◆ ACTIVITY:
Please set down every line of the records below exactly, without the pictures.

BEGIN EXTRACTED RECORDS

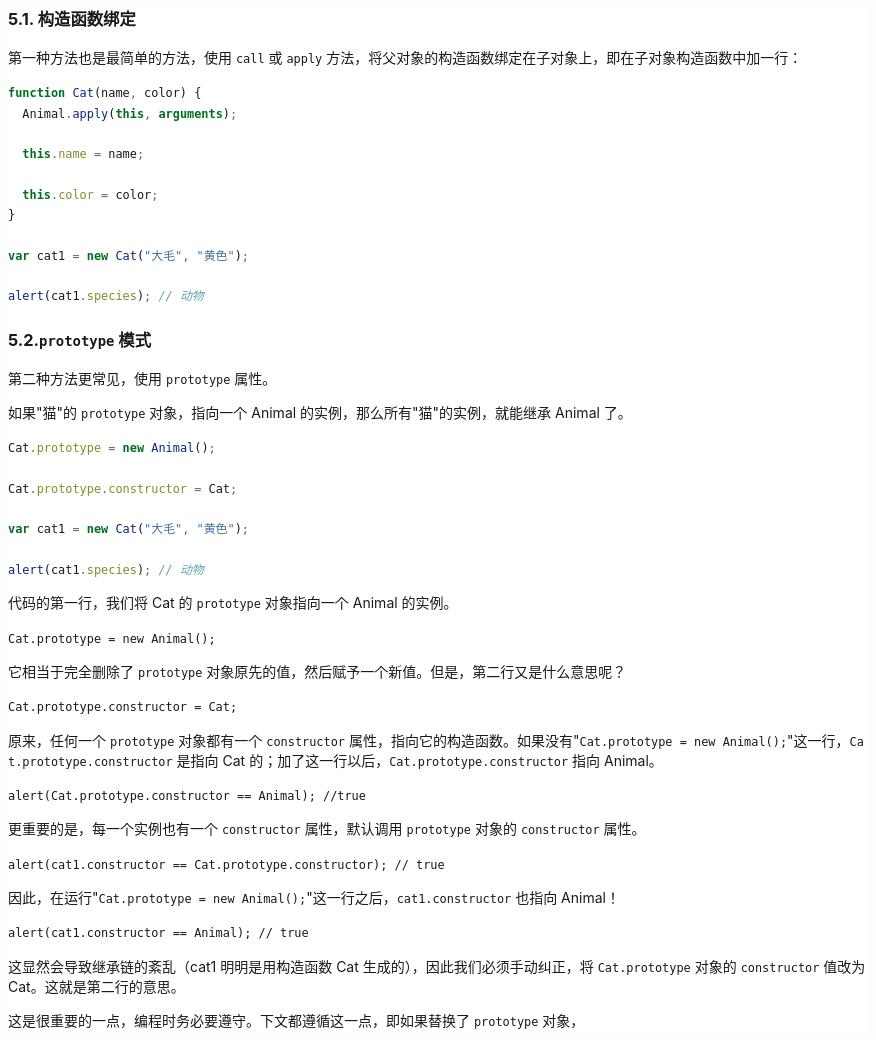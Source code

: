 ### 5.1. 构造函数绑定

第一种方法也是最简单的方法，使用 `call` 或 `apply` 方法，将父对象的构造函数绑定在子对象上，即在子对象构造函数中加一行：

```js
function Cat(name, color) {
  Animal.apply(this, arguments);

  this.name = name;

  this.color = color;
}

var cat1 = new Cat("大毛", "黄色");

alert(cat1.species); // 动物
```

### 5.2.`prototype` 模式

第二种方法更常见，使用 `prototype` 属性。

如果"猫"的 `prototype` 对象，指向一个 Animal 的实例，那么所有"猫"的实例，就能继承 Animal 了。

```js
Cat.prototype = new Animal();

Cat.prototype.constructor = Cat;

var cat1 = new Cat("大毛", "黄色");

alert(cat1.species); // 动物
```

代码的第一行，我们将 Cat 的 `prototype` 对象指向一个 Animal 的实例。

`Cat.prototype = new Animal();`

它相当于完全删除了 `prototype` 对象原先的值，然后赋予一个新值。但是，第二行又是什么意思呢？

`Cat.prototype.constructor = Cat;`

原来，任何一个 `prototype` 对象都有一个 `constructor` 属性，指向它的构造函数。如果没有"`Cat.prototype = new Animal();`"这一行，`Cat.prototype.constructor` 是指向 Cat 的；加了这一行以后，`Cat.prototype.constructor` 指向 Animal。

`alert(Cat.prototype.constructor == Animal); //true`

更重要的是，每一个实例也有一个 `constructor` 属性，默认调用 `prototype` 对象的 `constructor` 属性。

`alert(cat1.constructor == Cat.prototype.constructor); // true`

因此，在运行"`Cat.prototype = new Animal();`"这一行之后，`cat1.constructor` 也指向 Animal！

`alert(cat1.constructor == Animal); // true`

这显然会导致继承链的紊乱（cat1 明明是用构造函数 Cat 生成的），因此我们必须手动纠正，将 `Cat.prototype` 对象的 `constructor` 值改为 Cat。这就是第二行的意思。

这是很重要的一点，编程时务必要遵守。下文都遵循这一点，即如果替换了 `prototype` 对象，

END EXTRACTED RECORDS

◆ ANSWER TO THIS PROBLEM:
Source code

: ### 5.1. 构造函数绑定

第一种方法也是最简单的方法，使用 `call` 或 `apply` 方法，将父对象的构造函数绑定在子对象上，即在子对象构造函数中加一行：

```js
function Cat(name, color) {
  Animal.apply(this, arguments);

  this.name = name;

  this.color = color;
}

var cat1 = new Cat("大毛", "黄色");

alert(cat1.species); // 动物
```

### 5.2.`prototype` 模式

第二种方法更常见，使用 `prototype` 属性。

如果"猫"的 `prototype` 对象，指向一个 Animal 的实例，那么所有"猫"的实例，就能继承 Animal 了。

```js
Cat.prototype = new Animal();

Cat.prototype.constructor = Cat;

var cat1 = new Cat("大毛", "黄色");

alert(cat1.species); // 动物
```

代码的第一行，我们将 Cat 的 `prototype` 对象指向一个 Animal 的实例。

`Cat.prototype = new Animal();`

它相当于完全删除了 `prototype` 对象原先的值，然后赋予一个新值。但是，第二行又是什么意思呢？

`Cat.prototype.constructor = Cat;`

原来，任何一个 `prototype` 对象都有一个 `constructor` 属性，指向它的构造函数。如果没有"`Cat.prototype = new Animal();`"这一行，`Cat.prototype.constructor` 是指向 Cat 的；加了这一行以后，`Cat.prototype.constructor` 指向 Animal。

`alert(Cat.prototype.constructor == Animal); //true`

更重要的是，每一个实例也有一个 `constructor` 属性，默认调用 `prototype` 对象的 `constructor` 属性。

`alert(cat1.constructor == Cat.prototype.constructor); // true`

因此，在运行"`Cat.prototype = new Animal();`"这一行之后，`cat1.constructor` 也指向 Animal！

`alert(cat1.constructor == Animal); // true`

这显然会导致继承链的紊乱（cat1 明明是用构造函数 Cat 生成的），因此我们必须手动纠正，将 `Cat.prototype` 对象的 `constructor` 值改为 Cat。这就是第二行的意思。

这是很重要的一点，编程时务必要遵守。下文都遵循这一点，即如果替换了 `prototype` 对象，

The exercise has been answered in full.